Work request = For the listing below, report all lines that hold the word "omega".
(Data extract Opens)
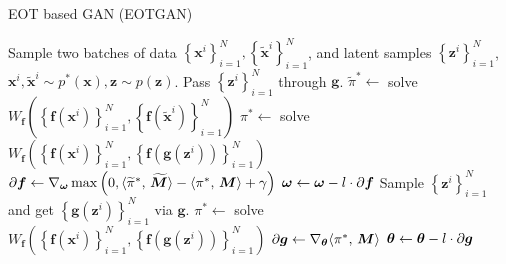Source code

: \begin{algorithm}[!t]
  \caption{EOT based GAN (EOTGAN)}\label{algo-eWGAN}
  \begin{algorithmic}[1]
    \STATE Sample two batches of data $ \left\{ \bm{x}^{i}
    \right\}_{i=1}^{N}, \left\{ \tilde{\bm{x}}^{i} \right\}_{i=1}^{N}  $,
    and latent samples $\left\{ \bm{z}^{i} \right\}_{i=1}^{N} $,
    $\bm{x}^{i},\tilde{\bm{x}}^{i} \sim p^{\ast}(\bm{x}), \bm{z}\sim p(\bm{z})$.
    \STATE Pass
    $\left\{ \bm{z}^{i} \right\}_{i=1}^{N}$ through $\bm{g}$.
    \STATE $\widetilde{\pi}^{\ast} \gets$ solve $ W_{\bm{f}}\left( \left\{ \bm{f}(\bm{x}^{i})
      \right\}_{i=1}^{N} , \left\{ \bm{f}(\tilde{\bm{x}}^{i})
      \right\}_{i=1}^{N}\right)$
    \STATE ${\pi}^{\ast} \gets$ solve $W_{\bm{f}}\left( \left\{ \bm{f}(\bm{x}^{i})
      \right\}_{i=1}^{N}, \left\{ \bm{f}(\bm{g}(\bm{z}^i))
      \right\}_{i=1}^{N} \right)$
    \STATE $\partial{\bm{f}} \gets \nabla_{\bm{\omega}} \max\left(0,  \langle \widetilde{\pi}^{\ast},\,\widetilde{\bm{M}}\rangle-\langle {\pi^{\ast}},\,\bm{M}\rangle+ \gamma\right)$
    \STATE $\bm{\omega} \gets \bm{\omega} - l \cdot \partial{\bm{f}}$
    \STATE Sample $\left\{ \bm{z}^{i} \right\}_{i=1}^{N}$
    and get $ \left\{ \bm{g}(\bm{z}^i)\right\}_{i=1}^{N}$ via $\bm{g}$.
    \STATE $\pi^{\ast} \gets$ solve $W_{\bm{f}}\left( \left\{ \bm{f}(\bm{x}^{i})
      \right\}_{i=1}^{N}, \left\{ \bm{f}(\bm{g}(\bm{z}^{i}))
      \right\}_{i=1}^{N} \right)$
    \STATE $\partial{\bm{g}} \gets \nabla_{\bm{\theta}} \langle \pi^{\ast},\,\bm{M}\rangle$
    \STATE $\bm{\theta} \gets \bm{\theta} -l \cdot \partial{\bm{g}}$
    \ENDWHILE
  \end{algorithmic}

\end{algorithm}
(Data extract Closes)
Result of this exercise =
    \STATE $\partial{\bm{f}} \gets \nabla_{\bm{\omega}} \max\left(0,  \langle \widetilde{\pi}^{\ast},\,\widetilde{\bm{M}}\rangle-\langle {\pi^{\ast}},\,\bm{M}\rangle+ \gamma\right)$
    \STATE $\bm{\omega} \gets \bm{\omega} - l \cdot \partial{\bm{f}}$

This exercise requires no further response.